EXERCISE INSTRUCTIONS: Whatever the records below hold, copy it all out exactly.

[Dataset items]
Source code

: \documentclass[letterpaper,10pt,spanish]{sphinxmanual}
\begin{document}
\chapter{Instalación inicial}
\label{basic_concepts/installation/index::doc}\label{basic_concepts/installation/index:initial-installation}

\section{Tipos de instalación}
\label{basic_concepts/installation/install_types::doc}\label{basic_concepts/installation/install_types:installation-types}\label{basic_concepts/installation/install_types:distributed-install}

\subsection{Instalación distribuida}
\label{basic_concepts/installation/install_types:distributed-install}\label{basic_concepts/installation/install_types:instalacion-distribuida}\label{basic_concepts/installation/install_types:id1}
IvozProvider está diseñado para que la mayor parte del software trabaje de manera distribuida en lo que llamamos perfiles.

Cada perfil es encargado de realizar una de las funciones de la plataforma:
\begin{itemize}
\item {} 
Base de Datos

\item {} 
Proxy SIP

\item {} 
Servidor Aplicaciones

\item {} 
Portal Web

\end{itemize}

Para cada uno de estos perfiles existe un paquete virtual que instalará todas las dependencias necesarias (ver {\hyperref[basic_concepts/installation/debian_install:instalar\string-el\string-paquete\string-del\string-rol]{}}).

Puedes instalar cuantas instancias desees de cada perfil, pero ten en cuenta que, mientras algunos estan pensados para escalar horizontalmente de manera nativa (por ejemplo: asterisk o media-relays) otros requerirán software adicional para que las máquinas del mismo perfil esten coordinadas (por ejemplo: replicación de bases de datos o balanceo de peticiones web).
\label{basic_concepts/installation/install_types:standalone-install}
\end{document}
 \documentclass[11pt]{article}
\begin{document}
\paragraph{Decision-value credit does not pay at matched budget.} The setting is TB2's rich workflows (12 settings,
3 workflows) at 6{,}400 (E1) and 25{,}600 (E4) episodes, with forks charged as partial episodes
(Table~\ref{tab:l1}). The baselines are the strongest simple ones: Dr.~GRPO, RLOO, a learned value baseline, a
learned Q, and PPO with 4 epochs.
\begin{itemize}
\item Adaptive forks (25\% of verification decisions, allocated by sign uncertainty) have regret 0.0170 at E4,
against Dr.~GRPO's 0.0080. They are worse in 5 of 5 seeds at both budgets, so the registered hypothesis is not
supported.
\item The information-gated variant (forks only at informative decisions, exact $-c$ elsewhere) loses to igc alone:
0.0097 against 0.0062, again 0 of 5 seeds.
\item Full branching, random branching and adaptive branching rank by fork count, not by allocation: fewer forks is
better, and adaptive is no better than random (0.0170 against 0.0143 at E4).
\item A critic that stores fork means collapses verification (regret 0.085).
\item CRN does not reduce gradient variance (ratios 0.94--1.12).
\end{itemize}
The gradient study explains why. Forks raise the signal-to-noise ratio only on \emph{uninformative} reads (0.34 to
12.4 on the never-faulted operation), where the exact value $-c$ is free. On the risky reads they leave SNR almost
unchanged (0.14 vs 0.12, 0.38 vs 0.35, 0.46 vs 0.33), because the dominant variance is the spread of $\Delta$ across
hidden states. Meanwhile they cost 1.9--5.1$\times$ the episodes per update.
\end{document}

EXERCISE ANSWER:
Source code

: \documentclass[letterpaper,10pt,spanish]{sphinxmanual}
\begin{document}
\chapter{Instalación inicial}
\label{basic_concepts/installation/index::doc}\label{basic_concepts/installation/index:initial-installation}

\section{Tipos de instalación}
\label{basic_concepts/installation/install_types::doc}\label{basic_concepts/installation/install_types:installation-types}\label{basic_concepts/installation/install_types:distributed-install}

\subsection{Instalación distribuida}
\label{basic_concepts/installation/install_types:distributed-install}\label{basic_concepts/installation/install_types:instalacion-distribuida}\label{basic_concepts/installation/install_types:id1}
IvozProvider está diseñado para que la mayor parte del software trabaje de manera distribuida en lo que llamamos perfiles.

Cada perfil es encargado de realizar una de las funciones de la plataforma:
\begin{itemize}
\item {} 
Base de Datos

\item {} 
Proxy SIP

\item {} 
Servidor Aplicaciones

\item {} 
Portal Web

\end{itemize}

Para cada uno de estos perfiles existe un paquete virtual que instalará todas las dependencias necesarias (ver {\hyperref[basic_concepts/installation/debian_install:instalar\string-el\string-paquete\string-del\string-rol]{}}).

Puedes instalar cuantas instancias desees de cada perfil, pero ten en cuenta que, mientras algunos estan pensados para escalar horizontalmente de manera nativa (por ejemplo: asterisk o media-relays) otros requerirán software adicional para que las máquinas del mismo perfil esten coordinadas (por ejemplo: replicación de bases de datos o balanceo de peticiones web).
\label{basic_concepts/installation/install_types:standalone-install}
\end{document}
 \documentclass[11pt]{article}
\begin{document}
\paragraph{Decision-value credit does not pay at matched budget.} The setting is TB2's rich workflows (12 settings,
3 workflows) at 6{,}400 (E1) and 25{,}600 (E4) episodes, with forks charged as partial episodes
(Table~\ref{tab:l1}). The baselines are the strongest simple ones: Dr.~GRPO, RLOO, a learned value baseline, a
learned Q, and PPO with 4 epochs.
\begin{itemize}
\item Adaptive forks (25\% of verification decisions, allocated by sign uncertainty) have regret 0.0170 at E4,
against Dr.~GRPO's 0.0080. They are worse in 5 of 5 seeds at both budgets, so the registered hypothesis is not
supported.
\item The information-gated variant (forks only at informative decisions, exact $-c$ elsewhere) loses to igc alone:
0.0097 against 0.0062, again 0 of 5 seeds.
\item Full branching, random branching and adaptive branching rank by fork count, not by allocation: fewer forks is
better, and adaptive is no better than random (0.0170 against 0.0143 at E4).
\item A critic that stores fork means collapses verification (regret 0.085).
\item CRN does not reduce gradient variance (ratios 0.94--1.12).
\end{itemize}
The gradient study explains why. Forks raise the signal-to-noise ratio only on \emph{uninformative} reads (0.34 to
12.4 on the never-faulted operation), where the exact value $-c$ is free. On the risky reads they leave SNR almost
unchanged (0.14 vs 0.12, 0.38 vs 0.35, 0.46 vs 0.33), because the dominant variance is the spread of $\Delta$ across
hidden states. Meanwhile they cost 1.9--5.1$\times$ the episodes per update.
\end{document}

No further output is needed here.